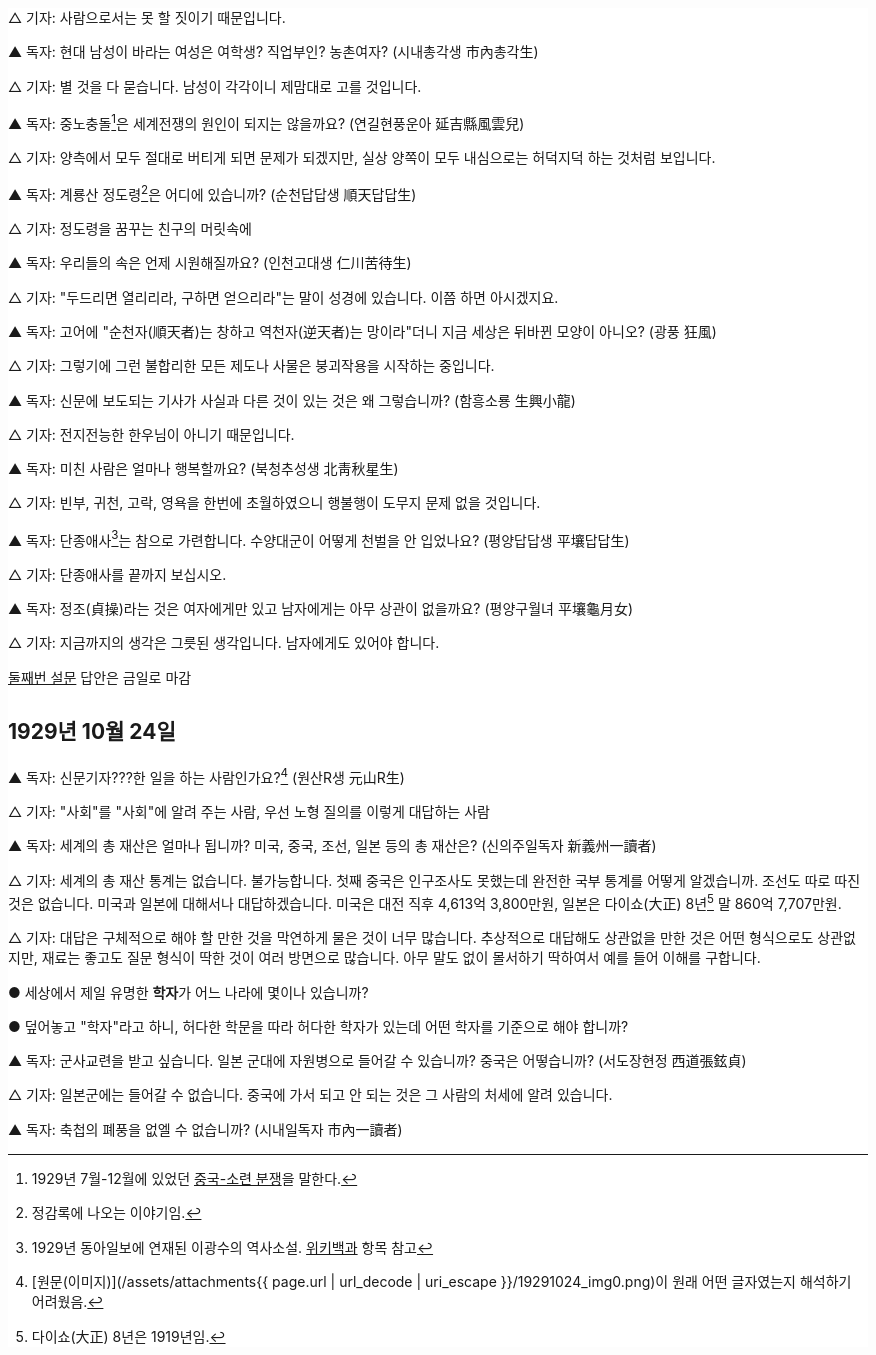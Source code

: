 △ 기자: 사람으로서는 못 할 짓이기 때문입니다.

▲ 독자: 현대 남성이 바라는 여성은 여학생? 직업부인? 농촌여자? (시내총각생 市內총각生)

△ 기자: 별 것을 다 묻습니다. 남성이 각각이니 제맘대로 고를 것입니다.

▲ 독자: 중노충돌[^sinosoviet1929]은 세계전쟁의 원인이 되지는 않을까요?  (연길현풍운아 延吉縣風雲兒)

△ 기자: 양측에서 모두 절대로 버티게 되면 문제가 되겠지만, 실상 양쪽이 모두 내심으로는 허덕지덕 하는 것처럼 보입니다.

▲ 독자: 계룡산 정도령[^jung]은 어디에 있습니까? (순천답답생 順天답답生)

△ 기자: 정도령을 꿈꾸는 친구의 머릿속에

▲ 독자: 우리들의 속은 언제 시원해질까요? (인천고대생 仁川苦待生)

△ 기자: "두드리면 열리리라, 구하면 얻으리라"는 말이 성경에 있습니다. 이쯤 하면 아시겠지요.

▲ 독자: 고어에 "순천자(順天者)는 창하고 역천자(逆天者)는 망이라"더니 지금 세상은 뒤바뀐 모양이 아니오? (광풍 狂風)

△ 기자: 그렇기에 그런 불합리한 모든 제도나 사물은 붕괴작용을 시작하는 중입니다. 

▲ 독자: 신문에 보도되는 기사가 사실과 다른 것이 있는 것은 왜 그렇습니까? (함흥소룡 生興小龍)

△ 기자: 전지전능한 한우님이 아니기 때문입니다.

▲ 독자: 미친 사람은 얼마나 행복할까요? (북청추성생 北靑秋星生)

△ 기자: 빈부, 귀천, 고락, 영욕을 한번에 초월하였으니 행불행이 도무지 문제 없을 것입니다.

▲ 독자: 단종애사[^danjong]는 참으로 가련합니다. 수양대군이 어떻게 천벌을 안 입었나요? (평양답답생 平壤답답生)

△ 기자: 단종애사를 끝까지 보십시오.

▲ 독자: 정조(貞操)라는 것은 여자에게만 있고 남자에게는 아무 상관이 없을까요? (평양구월녀 平壤龜月女)

△ 기자: 지금까지의 생각은 그릇된 생각입니다. 남자에게도 있어야 합니다.

[둘째번 설문](#1929년-10월-19일) 답안은 금일로 마감

## 1929년 10월 24일

▲ 독자: 신문기자???한 일을 하는 사람인가요?[^unrecognizable] (원산R생 元山R生)

△ 기자: "사회"를 "사회"에 알려 주는 사람, 우선 노형 질의를 이렇게 대답하는 사람

▲ 독자: 세계의 총 재산은 얼마나 됩니까? 미국, 중국, 조선, 일본 등의 총 재산은? (신의주일독자 新義州一讀者)

△ 기자: 세계의 총 재산 통계는 없습니다. 불가능합니다. 첫째 중국은 인구조사도 못했는데 완전한 국부 통계를 어떻게 알겠습니까. 조선도 따로 따진 것은 없습니다. 미국과 일본에 대해서나 대답하겠습니다. 미국은 대전 직후 4,613억 3,800만원, 일본은 다이쇼(大正) 8년[^daisho8] 말 860억 7,707만원. 

△ 기자: 대답은 구체적으로 해야 할 만한 것을 막연하게 물은 것이 너무 많습니다. 추상적으로 대답해도 상관없을 만한 것은 어떤 형식으로도 상관없지만, 재료는 좋고도 질문 형식이 딱한 것이 여러 방면으로 많습니다. 아무 말도 없이 몰서하기 딱하여서 예를 들어 이해를 구합니다.

● 세상에서 제일 유명한 **학자**가 어느 나라에 몇이나 있습니까?

● 덮어놓고 "학자"라고 하니, 허다한 학문을 따라 허다한 학자가 있는데 어떤 학자를 기준으로 해야 합니까?

▲ 독자: 군사교련을 받고 싶습니다. 일본 군대에 자원병으로 들어갈 수 있습니까? 중국은 어떻습니까? (서도장현정 西道張鉉貞)

△ 기자: 일본군에는 들어갈 수 없습니다. 중국에 가서 되고 안 되는 것은 그 사람의 처세에 알려 있습니다.

▲ 독자: 축첩의 폐풍을 없엘 수 없습니까? (시내일독자 市內一讀者)


[^omit]: 이 4줄은 이하 생략
[^talkie]: 원문에는 '로-키'라고 되어 있으나 오자인 것 같음. 아마도 talkie.
[^expo]: 1929년은 경복궁에서 식민통치 20주년 조선박람회가 열린 해로 여러 질문/응답에 박람회에 대한 내용이 있기도 함. 동아일보는 비판적이었던 듯함.
[^bell]: 조선시대에는 보신각 종을 매일 새벽과 저녁마다 타종하여 시각을 알렸는데 일제강점기때 중단되었다. 다음해 1930년에 심훈이 쓴 시 "그날이 오면"에 있는 "그날이 오면 ... 종로의 인경을 머리로 들이받아 울리오리다" 라는 대목의 '인경' 또한 이 보신각 종을 의미한다.
[^tourist]: Tourist bureau(직역하면 관광국)을 가타카나로 쓴 것.
[^karuta]: [가루타(かるた)](https://ko.wikipedia.org/wiki/가루타)를 말하는 것 같음. 
[^cha]: [차경석](https://ko.wikipedia.org/wiki/차경석)을 말함.
[^YKLee]: 이광수의 삼남 이영근이 1929년 9월 26일에 [태어난 것 같은데](https://www.findagrave.com/memorial/212546429/yung-keun-lee), 그를 말하는 듯하다.
[^nagoya]: 일본 지명인 나고야를 名古屋로 쓴다. 그러나 나고야로 읽는 것이 잘못일 수도 있다. 
[^chulwon]: 아마도 철원?
[^hangul]: 질문과 응답 모두 한자를 많이 쓰고 한글은 필요한 경우에만 쓰는 경향이 있는데, 이 질문은 한글만 써서 보낸 듯하다. 질문자를 여성으로 추측한 이유 중에는 질문의 내용 뿐 아니라 이같은 이유도 있을 수 있겠다. 기자의 응답도 거의 한글만 써서 하고 있는 것이 다른 대답들과는 상당히 다르다. 같은 날짜의 [다른 응접(이미지)][img0]과 비교해 볼 수 있다.
[^poll]: 1927년 11/30, 12/1, 12/5일자에 민중의 지도자가 될 만한 사람을 1인 10표씩 엽서로 보내달라는 기사가 있었음. 1927년 12월 1일 "人物投票募集에臨하야", "朝鮮現代人物投票募集" 제하 기사 참고
[^test]: 1929년 전문학교 입학자 자격검정시험은 10월 8일-14일에 시행되었는데, 아마 이 시험을 말하는 것 같음.
[^hinoenma]: 일본의 요괴 [히노엔마(飛縁魔)](https://ja.wikipedia.org/wiki/飛縁魔) 이야기, 혹은 [야채장수 오시치 이야기](https://namu.wiki/w/야채장수%20오시치)와 관련이 있는 듯하다. 
[^chinawar1929]: 1929-1930년에 장제스(국민당)와 여러 지역 군벌들 사이에 분쟁이 있었음. 장제스가 승리함.
[^feng]: [펑위샹(馮玉祥)](https://ko.wikipedia.org/wiki/펑위샹).
[^chiang]: [장제스(蔣介石)](https://ko.wikipedia.org/wiki/장제스).
[^sinosoviet1929]: 1929년 7월-12월에 있었던 [중국-소련 분쟁](https://ko.wikipedia.org/wiki/중국-소련_분쟁_(1929년))을 말한다. 
[^jung]: 정감록에 나오는 이야기임.
[^danjong]: 1929년 동아일보에 연재된 이광수의 역사소설. [위키백과](https://ko.wikipedia.org/wiki/단종애사) 항목 참고
[^daisho8]: 다이쇼(大正) 8년은 1919년임.
[^unrecognizable]: [원문(이미지)](/assets/attachments{{ page.url | url_decode | uri_escape }}/19291024_img0.png)이 원래 어떤 글자였는지 해석하기 어려웠음.
[^gok]: 전절(典折)은 곡절(曲折)의 오기일 수 있다. 시하곡절은 '이 무슨 곡절인고?'로 읽을 수 있다.
[^sunha]: 맹자의 구절 "순하인야여하인야(舜何人也予何人也)"는 '순은 어떤 사람이고 나는 어떤 사람인가?', 혹은 '순임금도 나와 같은 사람이며, 순임금이 할 수 있는 일은 나도 할 수 있다' 라는 뜻이다. 맹자와 달리 予 대신 余를 썼는데 둘 다 나 여字이다.
[^sanpa_typo]: [10월 26일](#1929년-10월-26일) 기사에서 "74명이 아니라 714명입니다" 라고 바로잡았다.
[^yurang]: "유랑"은 이광수가 '장백산인'이라는 필명으로 1927년 1월 16일부터 31일까지 16화에 걸쳐 연재한 소설이다. 미완작으로 남았다.
[^JDJ]: [장덕준](https://ko.wikipedia.org/wiki/장덕준)은 1920년 동아일보 창간에 참여하고, 그해 경신참변을 취재하다 실종된 동아일보 기자임.
[^LWH]: [여운형](https://ko.wikipedia.org/wiki/여운형)은 1929년 7월 체포되어 중국에서 조선으로 송환되었으며, 다음해 형이 확정되어 1932년까지 수감되었다.
[^typo_clock]: 주(柱)시계는 추(錘)시계의 잘못일 수도 있겠음.
[img0]: /assets/attachments{{ page.url | url_decode | uri_escape }}/19291018_img0.png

**Task description**
Each line above with the string "것입니다" should be reported in full.

**Exercise response**
△ 기자: 별 것을 다 묻습니다. 남성이 각각이니 제맘대로 고를 것입니다.
△ 기자: 빈부, 귀천, 고락, 영욕을 한번에 초월하였으니 행불행이 도무지 문제 없을 것입니다.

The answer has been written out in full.